Chicago Mercantile Exchange Holdings Inc. (Form: 8-K)  

 


UNITED STATES
SECURITIES AND EXCHANGE COMMISSION

WASHINGTON, D.C. 20549

FORM 8-K

CURRENT REPORT

Pursuant to Section 13 or 15(d) of the Securities Exchange Act of 1934

     
Date of Report (Date of Earliest Event Reported):   April 27, 2005

Chicago Mercantile Exchange Holdings Inc.
__________________________________________
(Exact name of registrant as specified in its charter)

     
Delaware 001-31553 36-4459170
_____________________
(State or other jurisdiction
_____________
(Commission
______________
(I.R.S. Employer
of incorporation) File Number) Identification No.)
      
20 South Wacker Drive, Chicago, Illinois   60606
_________________________________
(Address of principal executive offices)
  ___________
(Zip Code)
     
Registrant’s telephone number, including area code:   312-930-1000

Not Applicable
______________________________________________
Former name or former address, if changed since last report

 

Check the appropriate box below if the Form 8-K filing is intended to simultaneously satisfy the filing obligation of the registrant under any of the following provisions:

[  ]  Written communications pursuant to Rule 425 under the Securities Act (17 CFR 230.425)
[  ]  Soliciting material pursuant to Rule 14a-12 under the Exchange Act (17 CFR 240.14a-12)
[  ]  Pre-commencement communications pursuant to Rule 14d-2(b) under the Exchange Act (17 CFR 240.14d-2(b))
[  ]  Pre-commencement communications pursuant to Rule 13e-4(c) under the Exchange Act (17 CFR 240.13e-4(c))


Top of the Form

Item 1.01. Entry into a Material Definitive Agreement.

On April 27, 2005, the shareholders of Chicago Mercantile Exchange Holdings Inc. (the "Company") approved the Chicago Mercantile Exchange Holdings Inc. 2005 Director Stock Plan (the "Director Stock Plan") and the Chicago Mercantile Exchange Holdings Inc.

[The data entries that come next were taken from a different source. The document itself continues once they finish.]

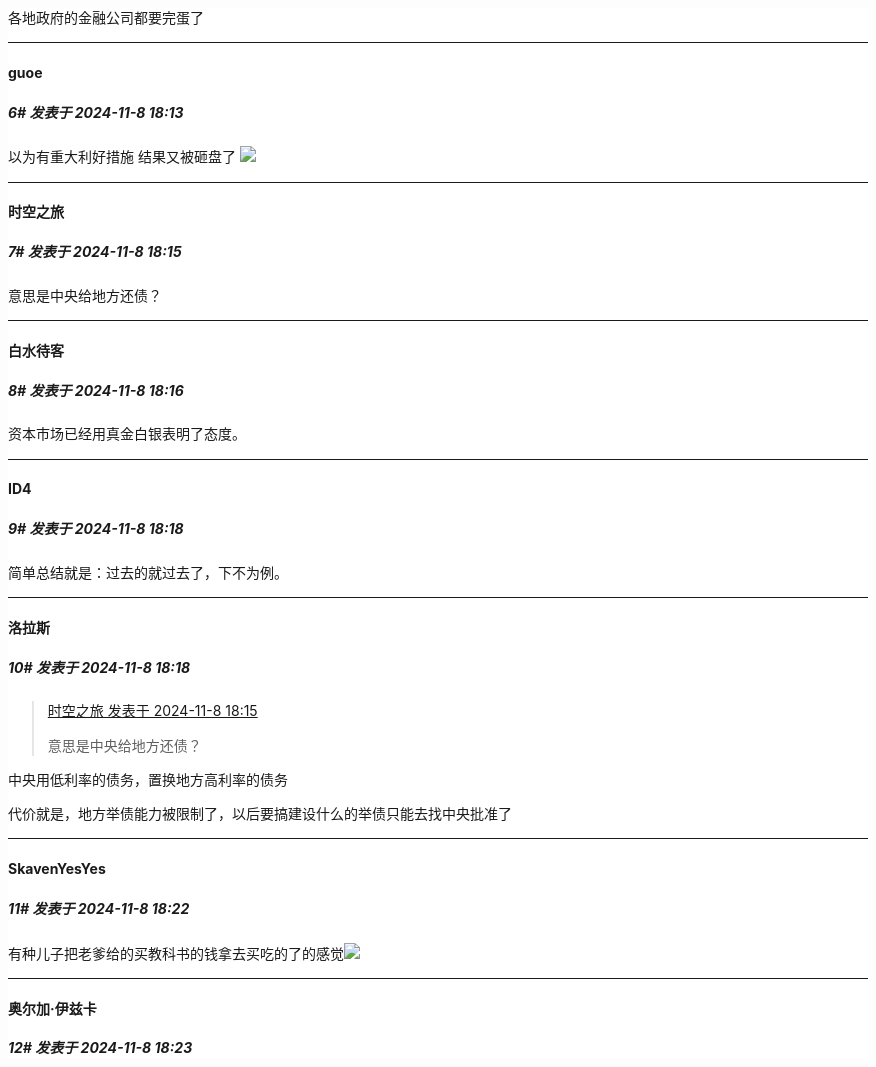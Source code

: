 各地政府的金融公司都要完蛋了

*****

####  guoe  
##### 6#       发表于 2024-11-8 18:13

以为有重大利好措施 结果又被砸盘了 <img src="https://static.saraba1st.com/image/smiley/face2017/037.png" referrerpolicy="no-referrer">

*****

####  时空之旅  
##### 7#       发表于 2024-11-8 18:15

意思是中央给地方还债？

*****

####  白水待客  
##### 8#       发表于 2024-11-8 18:16

资本市场已经用真金白银表明了态度。

*****

####  ID4  
##### 9#       发表于 2024-11-8 18:18

简单总结就是：过去的就过去了，下不为例。

*****

####  洛拉斯  
##### 10#       发表于 2024-11-8 18:18

<blockquote><a href="httphttps://bbs.saraba1st.com/2b/forum.php?mod=redirect&amp;goto=findpost&amp;pid=66650479&amp;ptid=2206203" target="_blank">时空之旅 发表于 2024-11-8 18:15</a>

意思是中央给地方还债？</blockquote>
中央用低利率的债务，置换地方高利率的债务

代价就是，地方举债能力被限制了，以后要搞建设什么的举债只能去找中央批准了

*****

####  SkavenYesYes  
##### 11#       发表于 2024-11-8 18:22

有种儿子把老爹给的买教科书的钱拿去买吃的了的感觉<img src="https://static.saraba1st.com/image/smiley/face2017/067.png" referrerpolicy="no-referrer">

*****

####  奥尔加·伊兹卡  
##### 12#       发表于 2024-11-8 18:23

Employee Stock Purchase Plan (the "ESPP"), pursuant to proposals that were submitted to the shareholders for approval at the Company’s Annual Meeting of Shareholders.

DIRECTOR STOCK PLAN

The following summary of the Director Stock Plan is qualified in its entirety by reference to the complete text of the Director Stock Plan, which is filed as Exhibit 99.1 to this Current Report and is hereby incorporated by reference.

Purpose

The purpose of the Director Stock Plan is to provide the Company with an effective means of attracting, retaining, and motivating non-executive directors of the Company and to further align their interests with those of the Company’s shareholders by providing for or increasing their stock ownership interests in the Company.

Administration of the Plan

The Director Stock Plan will be administered by the Compensation Committee of the Board of Directors. The Compensation Committee has, among other powers, the exclusive power to interpret and administer the Director Stock Plan and to grant awards under the Director Stock Plan. The Compensation Committee’s authority includes determining the types and terms of the awards to be granted and selecting award recipients from among persons eligible to participate in the Director Stock Plan.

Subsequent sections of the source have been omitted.